Partisan wants to know: “Any idea who the fifth cylon is?”
The sad truth is that I’m still several episodes away from being fully caught up with my Battlestar watching. So let me throw this open to the crowd — speculate away on the last cyclon’s identity.
December 27th, 2008 at 2:17 pm
The Doctor.
December 27th, 2008 at 2:24 pm
The sad truth is … I no longer give a crap.
Like to know what happened to Earth, tho, so I’m still watching the dumb show.
December 27th, 2008 at 2:36 pm
President Roslin.
When they woke up the Lucy Lawless cylon on the base star, the one who has seen all the hidden cylons in her vision, Roslin asked her who the fifth cylon was and she answered, “You are.” She went on to say she was just kidding, but I don’t think she was. Also she later said the fifth cylon was not with the fleet… while Roslin was on the base star with her.

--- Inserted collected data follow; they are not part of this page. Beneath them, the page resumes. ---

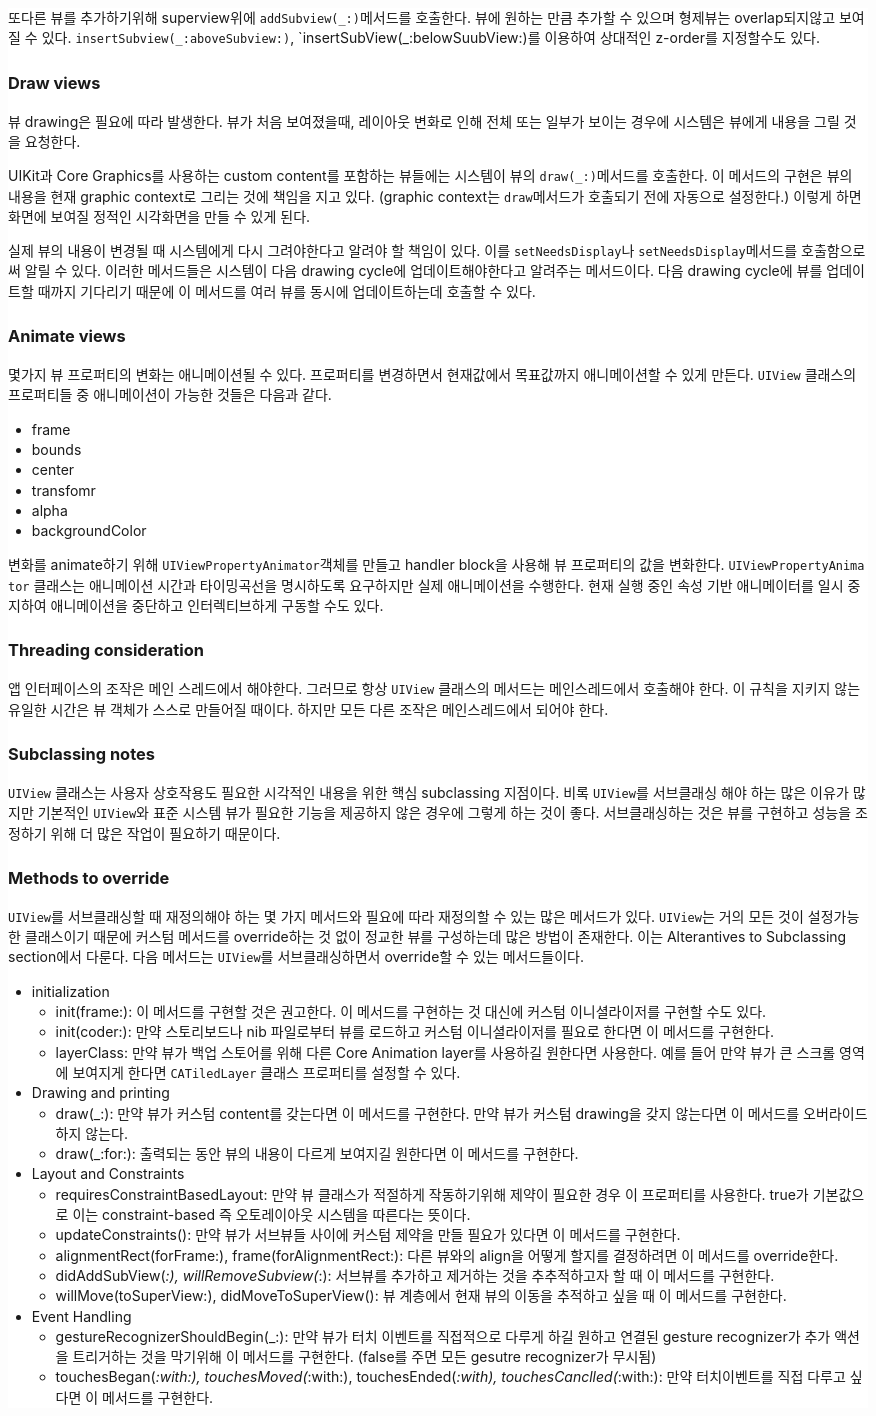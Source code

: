 또다른 뷰를 추가하기위해 superview위에 `addSubview(_:)`메서드를 호출한다. 뷰에 원하는 만큼 추가할 수 있으며 형제뷰는 overlap되지않고 보여질 수 있다. 
`insertSubview(_:aboveSubview:)`, `insertSubView(_:belowSuubView:)를 이용하여 상대적인 z-order를 지정할수도 있다.

### Draw views
뷰 drawing은 필요에 따라 발생한다. 뷰가 처음 보여졌을때, 레이아웃 변화로 인해 전체 또는 일부가 보이는 경우에 시스템은 뷰에게 내용을 그릴 것을 요청한다.

UIKit과 Core Graphics를 사용하는 custom content를 포함하는 뷰들에는 시스템이 뷰의 `draw(_:)`메서드를 호출한다. 이 메서드의 구현은 뷰의 내용을 현재 graphic context로 그리는 것에 책임을 지고 있다. (graphic context는 `draw`메서드가 호출되기 전에 자동으로 설정한다.)
이렇게 하면 화면에 보여질 정적인 시각화면을 만들 수 있게 된다. 

실제 뷰의 내용이 변경될 때 시스템에게 다시 그려야한다고 알려야 할 책임이 있다. 이를 `setNeedsDisplay`나 `setNeedsDisplay`메서드를 호출함으로써 알릴 수 있다. 이러한 메서드들은 시스템이 다음 drawing cycle에 업데이트해야한다고 알려주는 메서드이다. 
다음 drawing cycle에 뷰를 업데이트할 때까지 기다리기 때문에 이 메서드를 여러 뷰를 동시에 업데이트하는데 호출할 수 있다.

### Animate views
몇가지 뷰 프로퍼티의 변화는 애니메이션될 수 있다. 프로퍼티를 변경하면서 현재값에서 목표값까지 애니메이션할 수 있게 만든다. `UIView` 클래스의 프로퍼티들 중 애니메이션이 가능한 것들은 다음과 같다.
- frame
- bounds
- center
- transfomr
- alpha
- backgroundColor

변화를 animate하기 위해 `UIViewPropertyAnimator`객체를 만들고 handler block을 사용해 뷰 프로퍼티의 값을 변화한다. `UIViewPropertyAnimator` 클래스는 애니메이션 시간과 타이밍곡선을 명시하도록 요구하지만 실제 애니메이션을 수행한다. 
현재 실행 중인 속성 기반 애니메이터를 일시 중지하여 애니메이션을 중단하고 인터렉티브하게 구동할 수도 있다.

### Threading consideration
앱 인터페이스의 조작은 메인 스레드에서 해야한다. 그러므로 항상 `UIView` 클래스의 메서드는 메인스레드에서 호출해야 한다. 이 규칙을 지키지 않는 유일한 시간은 뷰 객체가 스스로 만들어질 때이다. 하지만 모든 다른 조작은 메인스레드에서 되어야 한다.


### Subclassing notes
`UIView` 클래스는 사용자 상호작용도 필요한 시각적인 내용을 위한 핵심 subclassing 지점이다. 비록 `UIView`를 서브클래싱 해야 하는 많은 이유가 많지만 기본적인 `UIView`와 표준 시스템 뷰가 필요한 기능을 제공하지 않은 경우에 그렇게 하는 것이 좋다. 서브클래싱하는 것은 뷰를 구현하고 성능을 조정하기 위해 더 많은 작업이 필요하기 때문이다.

### Methods to override
`UIView`를 서브클래싱할 때 재정의해야 하는 몇 가지 메서드와 필요에 따라 재정의할 수 있는 많은 메서드가 있다. `UIView`는 거의 모든 것이 설정가능한 클래스이기 때문에 커스텀 메서드를 override하는 것 없이 정교한 뷰를 구성하는데 많은 방법이 존재한다. 이는 Alterantives to Subclassing section에서 다룬다. 
다음 메서드는 `UIView`를 서브클래싱하면서 override할 수 있는 메서드들이다.

- initialization
    - init(frame:): 이 메서드를 구현할 것은 권고한다. 이 메서드를 구현하는 것 대신에 커스텀 이니셜라이저를 구현할 수도 있다.
    - init(coder:): 만약 스토리보드나 nib 파일로부터 뷰를 로드하고 커스텀 이니셜라이저를 필요로 한다면 이 메서드를 구현한다.
    - layerClass: 만약 뷰가 백업 스토어를 위해 다른 Core Animation layer를 사용하길 원한다면 사용한다. 예를 들어 만약 뷰가 큰 스크롤 영역에 보여지게 한다면 `CATiledLayer` 클래스 프로퍼티를 설정할 수 있다.  
- Drawing and printing
    - draw(_:): 만약 뷰가 커스텀 content를 갖는다면 이 메서드를 구현한다. 만약 뷰가 커스텀 drawing을 갖지 않는다면 이 메서드를 오버라이드 하지 않는다.
    - draw(_:for:): 출력되는 동안 뷰의 내용이 다르게 보여지길 원한다면 이 메서드를 구현한다.
- Layout and Constraints
    - requiresConstraintBasedLayout: 만약 뷰 클래스가 적절하게 작동하기위해 제약이 필요한 경우 이 프로퍼티를 사용한다. true가 기본값으로 이는 constraint-based 즉 오토레이아웃 시스템을 따른다는 뜻이다.
    - updateConstraints(): 만약 뷰가 서브뷰들 사이에 커스텀 제약을 만들 필요가 있다면 이 메서드를 구현한다.
    - alignmentRect(forFrame:), frame(forAlignmentRect:): 다른 뷰와의 align을 어떻게 할지를 결정하려면 이 메서드를 override한다.
    - didAddSubView(_:), willRemoveSubview(_:): 서브뷰를 추가하고 제거하는 것을 추추적하고자 할 때 이 메서드를 구현한다.
    - willMove(toSuperView:), didMoveToSuperView(): 뷰 계층에서 현재 뷰의 이동을 추적하고 싶을 때 이 메서드를 구현한다.
- Event Handling
    - gestureRecognizerShouldBegin(_:): 만약 뷰가 터치 이벤트를 직접적으로 다루게 하길 원하고 연결된 gesture recognizer가 추가 액션을 트리거하는 것을 막기위해 이 메서드를 구현한다. (false를 주면 모든 gesutre recognizer가 무시됨)
    - touchesBegan(_:with:), touchesMoved(_:with:), touchesEnded(_:with), touchesCanclled(_:with:): 만약 터치이벤트를 직접 다루고 싶다면 이 메서드를 구현한다. 

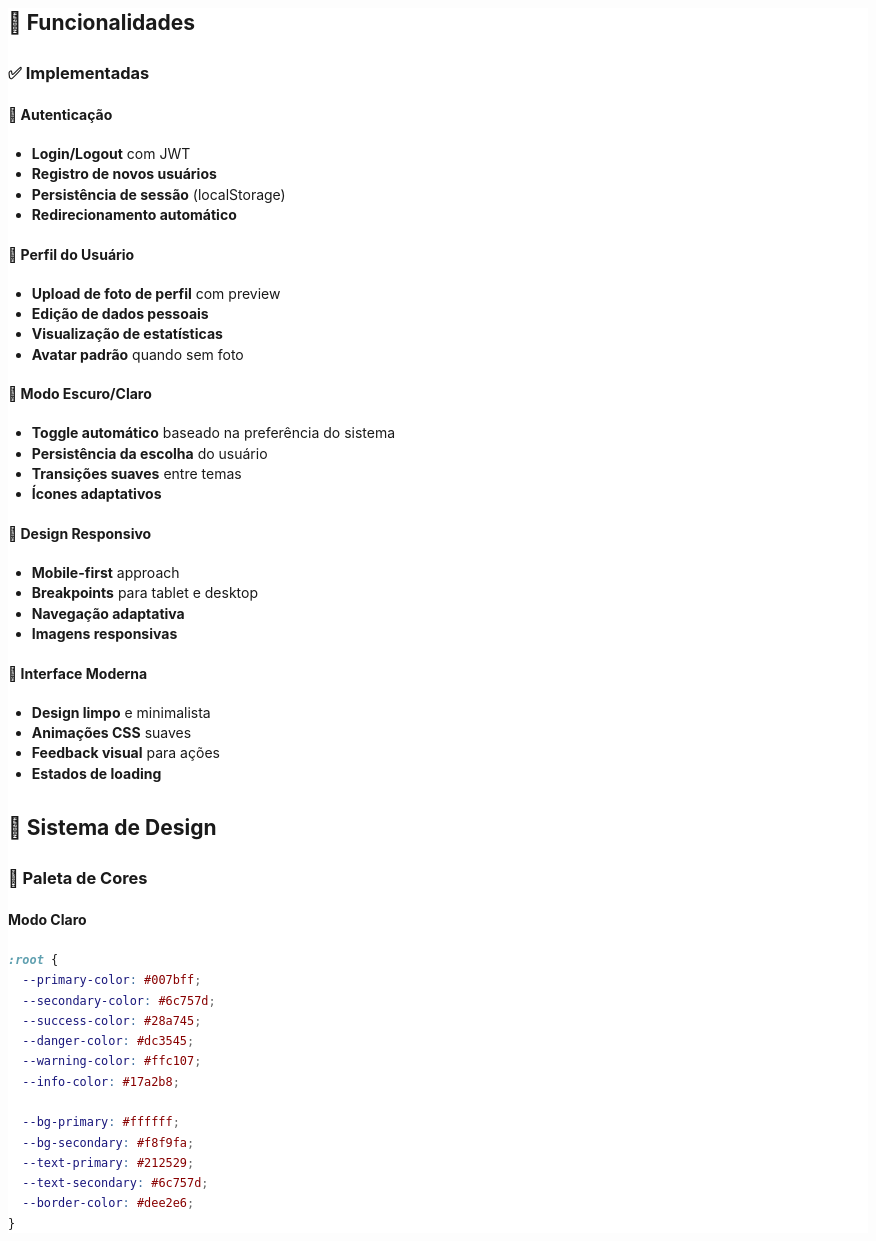 ## 🎯 Funcionalidades

### ✅ Implementadas

#### 🔐 Autenticação
- **Login/Logout** com JWT
- **Registro de novos usuários**
- **Persistência de sessão** (localStorage)
- **Redirecionamento automático**

#### 👤 Perfil do Usuário
- **Upload de foto de perfil** com preview
- **Edição de dados pessoais**
- **Visualização de estatísticas**
- **Avatar padrão** quando sem foto

#### 🌙 Modo Escuro/Claro
- **Toggle automático** baseado na preferência do sistema
- **Persistência da escolha** do usuário
- **Transições suaves** entre temas
- **Ícones adaptativos**

#### 📱 Design Responsivo
- **Mobile-first** approach
- **Breakpoints** para tablet e desktop
- **Navegação adaptativa**
- **Imagens responsivas**

#### 🎨 Interface Moderna
- **Design limpo** e minimalista
- **Animações CSS** suaves
- **Feedback visual** para ações
- **Estados de loading**

## 🎨 Sistema de Design

### 🎨 Paleta de Cores

#### Modo Claro
```css
:root {
  --primary-color: #007bff;
  --secondary-color: #6c757d;
  --success-color: #28a745;
  --danger-color: #dc3545;
  --warning-color: #ffc107;
  --info-color: #17a2b8;
  
  --bg-primary: #ffffff;
  --bg-secondary: #f8f9fa;
  --text-primary: #212529;
  --text-secondary: #6c757d;
  --border-color: #dee2e6;
}
```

December 27th, 2008 at 2:45 pm
Lee. In the very beginning of the series Leoben said “Adama is a Cylon.” I bet it’s Lee.
December 27th, 2008 at 2:47 pm
Dick Cheney. He’s been in an undisclosed location for the 1st 4 seasons.
December 27th, 2008 at 3:03 pm
I threw the mighty weight of my prediction behind Cally a while ago. The “Adama’s a Cylon” thing from the first season is a dangler, sure, but it’d be mighty unsatisfying.
December 27th, 2008 at 3:08 pm
Lee Adama. See link under my name.
December 27th, 2008 at 3:11 pm
My guess is Zarek. And furthermore, I’m going to predict that this only gets revealed after he successfully ousts President Roslin.
December 27th, 2008 at 3:30 pm
No spoilers.
I’m guessing it was Starbuck’s mother or father. She’s the first cylon-human hybrid, not Hera or the chief/Cally’s kid. That’s why she could find Earth, and why her mother was so crazy abusive. The other cylons just don’t know about it.
December 27th, 2008 at 3:33 pm
I don’t see how it can be Lee Adama since he is the Admiral’s son and there were no cylon children until recently. It has to be someone that no other living character knew until they were an adult. I’m thinking it will be a more obscure character. My guess: Romo Lampkin, Baltar’s lawyer from the end of season 3.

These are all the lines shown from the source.